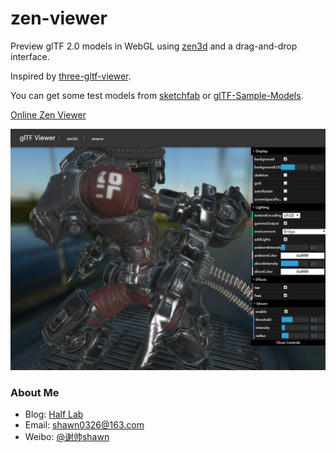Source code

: zen-viewer
==============

Preview glTF 2.0 models in WebGL using [zen3d](https://github.com/shawn0326/zen-3d) and a drag-and-drop interface.

Inspired by [three-gltf-viewer](https://github.com/donmccurdy/three-gltf-viewer).

You can get some test models from [sketchfab](sketchfab.com) or [glTF-Sample-Models](https://github.com/KhronosGroup/glTF-Sample-Models).

[Online Zen Viewer](https://shawn0326.github.io/zen-viewer/)

![](./assets/screenshot.png)

### About Me ###

* Blog: [Half Lab](http://www.halflab.me)
* Email: shawn0326@163.com
* Weibo: [@谢帅shawn](http://weibo.com/shawn0326)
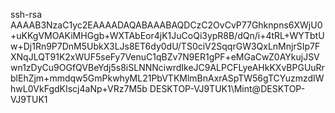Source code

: ssh-rsa AAAAB3NzaC1yc2EAAAADAQABAAABAQDCzC2OvCvP77Ghknpns6XWjU0+uKKgVMOAKiMHGgb+WXTAbEor4jK1JuCoQi3ypR8B/dQn/i+4tRL+WYTbtUw+Dj1Rn9P7DnM5UbkX3LJs8ET6dy0dU/TS0ciV2SqqrGW3QxLnMnjrSIp7FXNqJLQT91K2xWUF5seFy7VenuC1qBZv7N9ER1gPF+eMGaCwZ0AYkujJSVwn1zDyCu9OGfQVBeYdj5s8iSLNNNciwrdIkeJC9ALPCFLyeAHkKXvBPGUuRrblEhZjm+mmdqw5GmPkwhyML21PbVTKMlmBnAxrASpTW56gTCYuzmzdIWhwL0VkFgdKIscj4aNp+VRz7M5b DESKTOP-VJ9TUK1\Mint@DESKTOP-VJ9TUK1
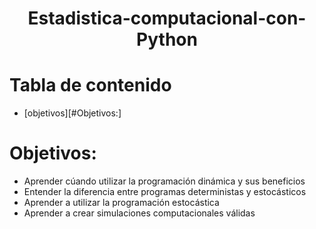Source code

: <div align="center">
  <h1> Estadistica-computacional-con-Python</h1>
</div>

# Tabla de contenido
- [objetivos][#Objetivos:]

# Objetivos:
- Aprender cúando utilizar la programación dinámica y sus beneficios
- Entender la diferencia entre programas deterministas y estocásticos
- Aprender a utilizar la programación estocástica
- Aprender a crear simulaciones computacionales válidas
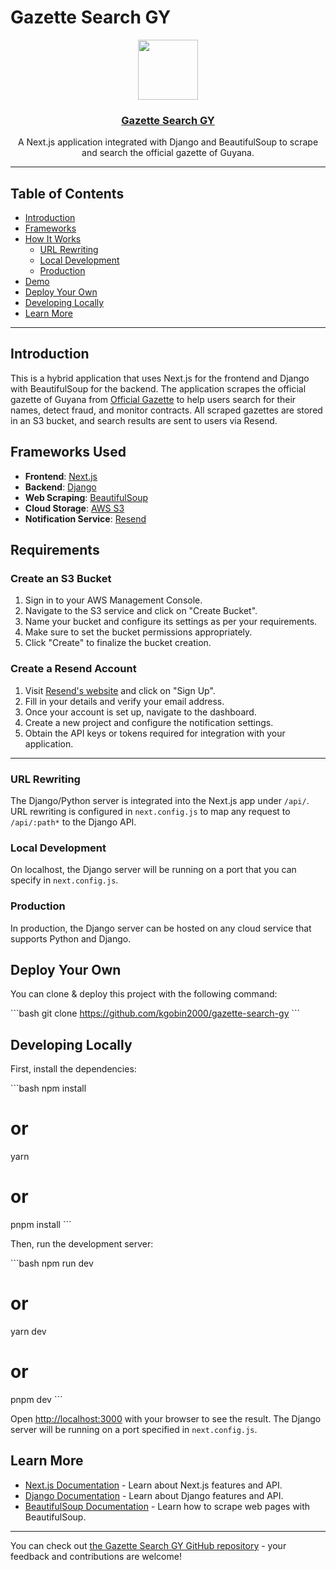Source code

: # Gazette Search GY

<p align="center">
  <a href="https://your-portfolio-link.com/">
    <img src="your-logo-link.png" height="96">
    <h3 align="center">Gazette Search GY</h3>
  </a>
</p>

<p align="center">A Next.js application integrated with Django and BeautifulSoup to scrape and search the official gazette of Guyana.</p>

---

## Table of Contents

- [Introduction](#introduction)
- [Frameworks](#frameworks-used)
- [How It Works](#how-it-works)
  - [URL Rewriting](#url-rewriting)
  - [Local Development](#local-development)
  - [Production](#production)
- [Demo](#demo)
- [Deploy Your Own](#deploy-your-own)
- [Developing Locally](#developing-locally)
- [Learn More](#learn-more)

---

## Introduction

This is a hybrid application that uses Next.js for the frontend and Django with BeautifulSoup for the backend. The application scrapes the official gazette of Guyana from [Official Gazette](https://officialgazette.gov.gy/) to help users search for their names, detect fraud, and monitor contracts. All scraped gazettes are stored in an S3 bucket, and search results are sent to users via Resend.

## Frameworks Used

- **Frontend**: [Next.js](https://nextjs.org/)
- **Backend**: [Django](https://www.djangoproject.com/)
- **Web Scraping**: [BeautifulSoup](https://www.crummy.com/software/BeautifulSoup/)
- **Cloud Storage**: [AWS S3](https://aws.amazon.com/s3/)
- **Notification Service**: [Resend](https://your-resend-link.com/)

## Requirements

### Create an S3 Bucket

1. Sign in to your AWS Management Console.
2. Navigate to the S3 service and click on "Create Bucket".
3. Name your bucket and configure its settings as per your requirements.
4. Make sure to set the bucket permissions appropriately.
5. Click "Create" to finalize the bucket creation.

### Create a Resend Account

1. Visit [Resend's website](https://your-resend-link.com/) and click on "Sign Up".
2. Fill in your details and verify your email address.
3. Once your account is set up, navigate to the dashboard.
4. Create a new project and configure the notification settings.
5. Obtain the API keys or tokens required for integration with your application.

---

### URL Rewriting

The Django/Python server is integrated into the Next.js app under `/api/`. URL rewriting is configured in `next.config.js` to map any request to `/api/:path*` to the Django API.

### Local Development

On localhost, the Django server will be running on a port that you can specify in `next.config.js`.

### Production

In production, the Django server can be hosted on any cloud service that supports Python and Django.

## Deploy Your Own

You can clone & deploy this project with the following command:

\`\`\`bash
git clone https://github.com/kgobin2000/gazette-search-gy
\`\`\`

## Developing Locally

First, install the dependencies:

\`\`\`bash
npm install

# or

yarn

# or

pnpm install
\`\`\`

Then, run the development server:

\`\`\`bash
npm run dev

# or

yarn dev

# or

pnpm dev
\`\`\`

Open [http://localhost:3000](http://localhost:3000) with your browser to see the result. The Django server will be running on a port specified in `next.config.js`.

## Learn More

- [Next.js Documentation](https://nextjs.org/docs) - Learn about Next.js features and API.
- [Django Documentation](https://docs.djangoproject.com/en/3.2/) - Learn about Django features and API.
- [BeautifulSoup Documentation](https://www.crummy.com/software/BeautifulSoup/bs4/doc/) - Learn how to scrape web pages with BeautifulSoup.

---

You can check out [the Gazette Search GY GitHub repository](https://github.com/kgobin2000/gazette-search-gy) - your feedback and contributions are welcome!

- [WORK TASK]
Above are the records; return them exactly, minus the pictures.

- [REPLY]
Source code

: zen-viewer
==============

Preview glTF 2.0 models in WebGL using [zen3d](https://github.com/shawn0326/zen-3d) and a drag-and-drop interface.

Inspired by [three-gltf-viewer](https://github.com/donmccurdy/three-gltf-viewer).

You can get some test models from [sketchfab](sketchfab.com) or [glTF-Sample-Models](https://github.com/KhronosGroup/glTF-Sample-Models).

[Online Zen Viewer](https://shawn0326.github.io/zen-viewer/)

![](./assets/screenshot.png)

### About Me ###

* Blog: [Half Lab](http://www.halflab.me)
* Email: shawn0326@163.com
* Weibo: [@谢帅shawn](http://weibo.com/shawn0326)
Source code

: ssh-rsa AAAAB3NzaC1yc2EAAAADAQABAAABAQDCzC2OvCvP77Ghknpns6XWjU0+uKKgVMOAKiMHGgb+WXTAbEor4jK1JuCoQi3ypR8B/dQn/i+4tRL+WYTbtUw+Dj1Rn9P7DnM5UbkX3LJs8ET6dy0dU/TS0ciV2SqqrGW3QxLnMnjrSIp7FXNqJLQT91K2xWUF5seFy7VenuC1qBZv7N9ER1gPF+eMGaCwZ0AYkujJSVwn1zDyCu9OGfQVBeYdj5s8iSLNNNciwrdIkeJC9ALPCFLyeAHkKXvBPGUuRrblEhZjm+mmdqw5GmPkwhyML21PbVTKMlmBnAxrASpTW56gTCYuzmzdIWhwL0VkFgdKIscj4aNp+VRz7M5b DESKTOP-VJ9TUK1\Mint@DESKTOP-VJ9TUK1
Source code

: <div align="center">
  <h1> Estadistica-computacional-con-Python</h1>
</div>

# Tabla de contenido
- [objetivos][#Objetivos:]

# Objetivos:
- Aprender cúando utilizar la programación dinámica y sus beneficios
- Entender la diferencia entre programas deterministas y estocásticos
- Aprender a utilizar la programación estocástica
- Aprender a crear simulaciones computacionales válidas
Source code

: # Gazette Search GY

<p align="center">
  <a href="https://your-portfolio-link.com/">
    <img src="your-logo-link.png" height="96">
    <h3 align="center">Gazette Search GY</h3>
  </a>
</p>

<p align="center">A Next.js application integrated with Django and BeautifulSoup to scrape and search the official gazette of Guyana.</p>

---

## Table of Contents

- [Introduction](#introduction)
- [Frameworks](#frameworks-used)
- [How It Works](#how-it-works)
  - [URL Rewriting](#url-rewriting)
  - [Local Development](#local-development)
  - [Production](#production)
- [Demo](#demo)
- [Deploy Your Own](#deploy-your-own)
- [Developing Locally](#developing-locally)
- [Learn More](#learn-more)

---

## Introduction

This is a hybrid application that uses Next.js for the frontend and Django with BeautifulSoup for the backend. The application scrapes the official gazette of Guyana from [Official Gazette](https://officialgazette.gov.gy/) to help users search for their names, detect fraud, and monitor contracts. All scraped gazettes are stored in an S3 bucket, and search results are sent to users via Resend.

## Frameworks Used

- **Frontend**: [Next.js](https://nextjs.org/)
- **Backend**: [Django](https://www.djangoproject.com/)
- **Web Scraping**: [BeautifulSoup](https://www.crummy.com/software/BeautifulSoup/)
- **Cloud Storage**: [AWS S3](https://aws.amazon.com/s3/)
- **Notification Service**: [Resend](https://your-resend-link.com/)

## Requirements

### Create an S3 Bucket

1. Sign in to your AWS Management Console.
2. Navigate to the S3 service and click on "Create Bucket".
3. Name your bucket and configure its settings as per your requirements.
4. Make sure to set the bucket permissions appropriately.
5. Click "Create" to finalize the bucket creation.

### Create a Resend Account

1. Visit [Resend's website](https://your-resend-link.com/) and click on "Sign Up".
2. Fill in your details and verify your email address.
3. Once your account is set up, navigate to the dashboard.
4. Create a new project and configure the notification settings.
5. Obtain the API keys or tokens required for integration with your application.

---

### URL Rewriting

The Django/Python server is integrated into the Next.js app under `/api/`. URL rewriting is configured in `next.config.js` to map any request to `/api/:path*` to the Django API.

### Local Development

On localhost, the Django server will be running on a port that you can specify in `next.config.js`.

### Production

In production, the Django server can be hosted on any cloud service that supports Python and Django.

## Deploy Your Own

You can clone & deploy this project with the following command:

\`\`\`bash
git clone https://github.com/kgobin2000/gazette-search-gy
\`\`\`

## Developing Locally

First, install the dependencies:

\`\`\`bash
npm install

# or

yarn

# or

pnpm install
\`\`\`

Then, run the development server:

\`\`\`bash
npm run dev

# or

yarn dev

# or

pnpm dev
\`\`\`

Open [http://localhost:3000](http://localhost:3000) with your browser to see the result. The Django server will be running on a port specified in `next.config.js`.

## Learn More

- [Next.js Documentation](https://nextjs.org/docs) - Learn about Next.js features and API.
- [Django Documentation](https://docs.djangoproject.com/en/3.2/) - Learn about Django features and API.
- [BeautifulSoup Documentation](https://www.crummy.com/software/BeautifulSoup/bs4/doc/) - Learn how to scrape web pages with BeautifulSoup.

---

You can check out [the Gazette Search GY GitHub repository](https://github.com/kgobin2000/gazette-search-gy) - your feedback and contributions are welcome!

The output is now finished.